Q: How can the Church help artists?

Barbara: First by helping provide a specific spirituality for artists. There are very specific spiritual challenges that creative people have to go through to bring, what Pope John Paul II called, "new epiphanies of beauty" into the world. Their first cross is their craft which will demand many sacrifices in time, labour, study and isolation. In order to bring beauty into the world, an artist will have to descend to the darkest, loneliest places in themselves. Their art will have more power in so far as it is, what writer Flannery O'Connor called, "a wrestling with their angels and demons, not certain if they will come out of the struggle at all."

Artists have to abide in the suffering of insufficiency, that the work of their hands is never as potent as was their original vision. Their lives will be characterised by instability, poverty and then possibly the burden of celebrity. In an average year, a professional writer, singer or artist will face more rejection than most people do in their lifetime. It is a lonely and painful process especially because artists tend to be more sensitive souls as it is. Many of them find ways to cope in drugs, sex, alcohol, because they have no Jesus to whom they could bring their burden. We need to help these artists carry the cross of the vocation to beauty. We need to give them spiritual strategies, a practical theology, ethical training and then, we have to be big enough, to let them be who they are - a little crazy, a little needy sometimes, but also the bearers of many wonderful gifts to the whole world.

Q: Is there anything else the Church can do?

Barbara: Hollywood needs help from us in crafting an ethics of art and entertainment. Without giving artists a list of "Thou Shalt Nots" that they will just ignore anyway, we can still have an impact by reminding them of the huge potential for good that is in their hands through the cinema. The cinema can make people want to be heroes. It can connect us to each other through the pathos of drama and the joy of comedy. The cinema can draw us into solidarity with those who suffer and lead us to want to make a better world.

The ethical question to put to artists is, "If you have the power in your hands to do all these good things, isn't it an ethical problem if you choose not to do them? Isn't that the secular man's biggest complaint against God - that he doesn't use his power to circumvent evil?

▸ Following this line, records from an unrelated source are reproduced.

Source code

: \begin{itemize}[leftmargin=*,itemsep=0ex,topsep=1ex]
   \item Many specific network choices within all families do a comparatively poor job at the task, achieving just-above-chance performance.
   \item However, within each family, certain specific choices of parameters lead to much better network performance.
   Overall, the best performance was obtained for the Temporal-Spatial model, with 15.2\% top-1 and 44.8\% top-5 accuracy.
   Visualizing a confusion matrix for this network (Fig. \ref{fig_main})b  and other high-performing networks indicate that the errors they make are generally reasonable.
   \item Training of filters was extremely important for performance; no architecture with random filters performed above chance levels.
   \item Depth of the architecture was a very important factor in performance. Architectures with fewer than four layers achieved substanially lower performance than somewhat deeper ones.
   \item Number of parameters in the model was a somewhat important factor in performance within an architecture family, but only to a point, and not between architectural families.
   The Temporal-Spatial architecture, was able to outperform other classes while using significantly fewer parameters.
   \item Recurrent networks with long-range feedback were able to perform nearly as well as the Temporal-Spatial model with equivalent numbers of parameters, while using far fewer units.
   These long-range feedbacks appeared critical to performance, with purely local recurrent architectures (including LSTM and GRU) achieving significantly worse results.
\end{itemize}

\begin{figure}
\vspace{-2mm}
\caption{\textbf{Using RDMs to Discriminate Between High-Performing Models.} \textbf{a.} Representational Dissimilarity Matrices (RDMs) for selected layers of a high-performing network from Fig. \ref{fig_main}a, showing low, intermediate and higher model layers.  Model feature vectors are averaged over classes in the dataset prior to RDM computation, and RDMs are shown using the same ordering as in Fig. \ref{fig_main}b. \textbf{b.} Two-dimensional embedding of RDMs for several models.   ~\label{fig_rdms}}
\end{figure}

We need to help the industry move from the famous "right to privacy" towards a sense of sacredness for the human person that is both the object and then the receiver of cinema. The Church could posit a definition of healthy entertainment that would flow from the desire to promote authentic human freedom and development. What kind of cinema helps humans grow? What kind of cinema coarsens the human soul and retards our development? The corporate machine that drives Hollywood will never stop to brood over these questions, but the artistic community, which also has tremendous power is hungry for guidance, and has a passionate longing to make a positive impact on the world. There are many opportunities for the Church in this moment. The only question is, do we have the energy, hope and pastoral love to take them?

Edited from an interview by Barbara Nicolosi in Zenit and a talk she gave at the Catholic University of Valencia in May 2004, also reproduced in ZENIT, the Catholic International News Agency.